A Study on the Surface Fatigue of a Line Contact System and the Tribological Behavior under the Lubrication with a New Type EP Additive

• Main Authors: Jung Chung Lin, 林榮聰
• Other Authors: Jen Fin Lin
• Format: Others
• Language: zh-TW
• Published: 1999
• Online Access: http://ndltd.ncl.edu.tw/handle/72078546169566448402

碩士 === 國立成功大學 === 機械工程學系 === 87 === The research topics of this thesis lie in two areas. Firstly, a gear/cam adapter was employed to study the tribological behavior of line-contact lubrication with low-phosphorus, extreme-pressure additives. Secondly, the lubrication behavior of two different roughness rollers was investigated in terms of wear rate, friction coefficient, oil temperature, chemical reaction in thin films as well as various additive concentration. In first par of this thesis, the Electrical Contact Resistance (ECR) is used to detect the chemical reaction during the wear test. The surface roughness and wear rate before and after the wear test is also measured.

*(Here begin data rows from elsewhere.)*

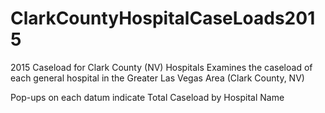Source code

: # ClarkCountyHospitalCaseLoads2015
2015 Caseload for Clark County (NV) Hospitals
Examines the caseload of each general hospital in the Greater Las Vegas Area (Clark County, NV)

Pop-ups on each datum indicate Total Caseload by Hospital Name
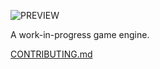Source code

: ![PREVIEW](https://i.imgur.com/Q3w248m.png)

A work-in-progress game engine.

[CONTRIBUTING.md](https://github.com/valkyrienyanko/valk-engine/blob/master/.github/CONTRIBUTING.md)
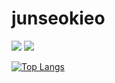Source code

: # junseokieo

<img src = "https://img.shields.io/github/followers/junseokieo?style=social"> <a href="https://hits.seeyoufarm.com"><img src="https://hits.seeyoufarm.com/api/count/incr/badge.svg?url=https%3A%2F%2Fgithub.com%2Fjunseokieo&count_bg=%2379C83D&title_bg=%23555555&icon=&icon_color=%23E7E7E7&title=hits&edge_flat=false"/></a>
<!-- <a>![junseokieo github stats](https://github-readme-stats.vercel.app/api?username=junseokieo&show_icons=true)</a> -->
[![Top Langs](https://github-readme-stats.vercel.app/api/top-langs/?username=anuraghazra)](https://github.com/anuraghazra/github-readme-stats)
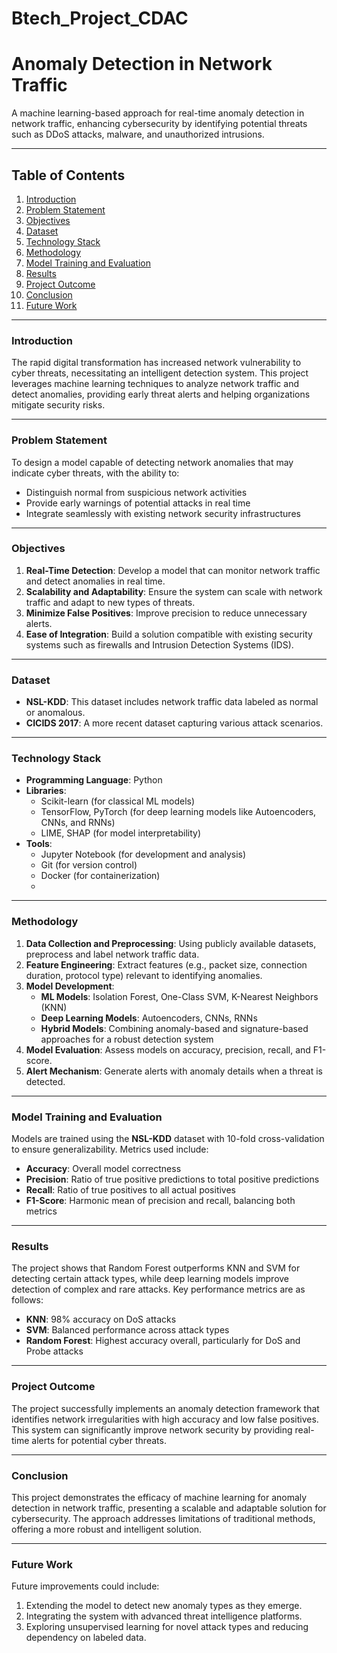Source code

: # Btech_Project_CDAC

# Anomaly Detection in Network Traffic

A machine learning-based approach for real-time anomaly detection in network traffic, enhancing cybersecurity by identifying potential threats such as DDoS attacks, malware, and unauthorized intrusions.

---

## Table of Contents
1. [Introduction](#introduction)
2. [Problem Statement](#problem-statement)
3. [Objectives](#objectives)
4. [Dataset](#dataset)
5. [Technology Stack](#technology-stack)
6. [Methodology](#methodology)
7. [Model Training and Evaluation](#model-training-and-evaluation)
8. [Results](#results)
9. [Project Outcome](#project-outcome)
10. [Conclusion](#conclusion)
11. [Future Work](#future-work)

---

### Introduction

The rapid digital transformation has increased network vulnerability to cyber threats, necessitating an intelligent detection system. This project leverages machine learning techniques to analyze network traffic and detect anomalies, providing early threat alerts and helping organizations mitigate security risks.

---

### Problem Statement

To design a model capable of detecting network anomalies that may indicate cyber threats, with the ability to:
- Distinguish normal from suspicious network activities
- Provide early warnings of potential attacks in real time
- Integrate seamlessly with existing network security infrastructures

---

### Objectives

1. **Real-Time Detection**: Develop a model that can monitor network traffic and detect anomalies in real time.
2. **Scalability and Adaptability**: Ensure the system can scale with network traffic and adapt to new types of threats.
3. **Minimize False Positives**: Improve precision to reduce unnecessary alerts.
4. **Ease of Integration**: Build a solution compatible with existing security systems such as firewalls and Intrusion Detection Systems (IDS).

---

### Dataset

- **NSL-KDD**: This dataset includes network traffic data labeled as normal or anomalous.
- **CICIDS 2017**: A more recent dataset capturing various attack scenarios.

---

### Technology Stack

- **Programming Language**: Python
- **Libraries**: 
  - Scikit-learn (for classical ML models)
  - TensorFlow, PyTorch (for deep learning models like Autoencoders, CNNs, and RNNs)
  - LIME, SHAP (for model interpretability)
- **Tools**: 
  - Jupyter Notebook (for development and analysis)
  - Git (for version control)
  - Docker (for containerization)
  - 
---

### Methodology
1. **Data Collection and Preprocessing**: Using publicly available datasets, preprocess and label network traffic data.
2. **Feature Engineering**: Extract features (e.g., packet size, connection duration, protocol type) relevant to identifying anomalies.
3. **Model Development**:
   - **ML Models**: Isolation Forest, One-Class SVM, K-Nearest Neighbors (KNN)
   - **Deep Learning Models**: Autoencoders, CNNs, RNNs
   - **Hybrid Models**: Combining anomaly-based and signature-based approaches for a robust detection system
4. **Model Evaluation**: Assess models on accuracy, precision, recall, and F1-score.
5. **Alert Mechanism**: Generate alerts with anomaly details when a threat is detected.

---

### Model Training and Evaluation
Models are trained using the **NSL-KDD** dataset with 10-fold cross-validation to ensure generalizability. Metrics used include:
- **Accuracy**: Overall model correctness
- **Precision**: Ratio of true positive predictions to total positive predictions
- **Recall**: Ratio of true positives to all actual positives
- **F1-Score**: Harmonic mean of precision and recall, balancing both metrics

---

### Results
The project shows that Random Forest outperforms KNN and SVM for detecting certain attack types, while deep learning models improve detection of complex and rare attacks. Key performance metrics are as follows:
- **KNN**: 98% accuracy on DoS attacks
- **SVM**: Balanced performance across attack types
- **Random Forest**: Highest accuracy overall, particularly for DoS and Probe attacks

---

### Project Outcome
The project successfully implements an anomaly detection framework that identifies network irregularities with high accuracy and low false positives. This system can significantly improve network security by providing real-time alerts for potential cyber threats.

---

### Conclusion
This project demonstrates the efficacy of machine learning for anomaly detection in network traffic, presenting a scalable and adaptable solution for cybersecurity. The approach addresses limitations of traditional methods, offering a more robust and intelligent solution.

---

### Future Work
Future improvements could include:
1. Extending the model to detect new anomaly types as they emerge.
2. Integrating the system with advanced threat intelligence platforms.
3. Exploring unsupervised learning for novel attack types and reducing dependency on labeled data.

Many instruments like the Atomic Force Microscopy (AFM) is implemented to observe the growth of the chemical film; the Optical Microscopy (OM) is used to see wear surface, and WDS, ESCA and AES are also used for chemical reaction. As the experimental results shown, the ECR of the smooth roller rises as the temperature goes up while there is no dramatic change for the rough roller. The average friction coefficients of the smooth roller will rise initially and then stabilizes as the oil temperature and ECR stabilize. Based on the observation of the ECR variation and the wear rate, the optimal additive concentration is 0.07wt%~0.08wt%. Also, for chemical reactive potential, under different operating conditions, the highest additive concentration (0.09wt%) has the highest chemical reactive potential. In second part of this thesis, the surface fatigue life is evaluated for line-contact element under rolling/sliding. The parameters like load, speed, roughness, additives and viscosity of the lubrication oil are the main controlling factors. As the results indicate, the smooth roller and the use of high viscosity lubrication oil will improve the fatigue life greatly. The shear stress is larger on the rough roller and the angle of the crack initiation with respect to the surface is smaller but the influence underneath the surface is shallow. The smooth roller shows the opposite trends. As a result, the occurrence of the pitting is deeper under the surface for smooth rollers. From the observation of the wear debris, the mechanism of the occurrence of spherical debris comes from the hydrostatic pressure.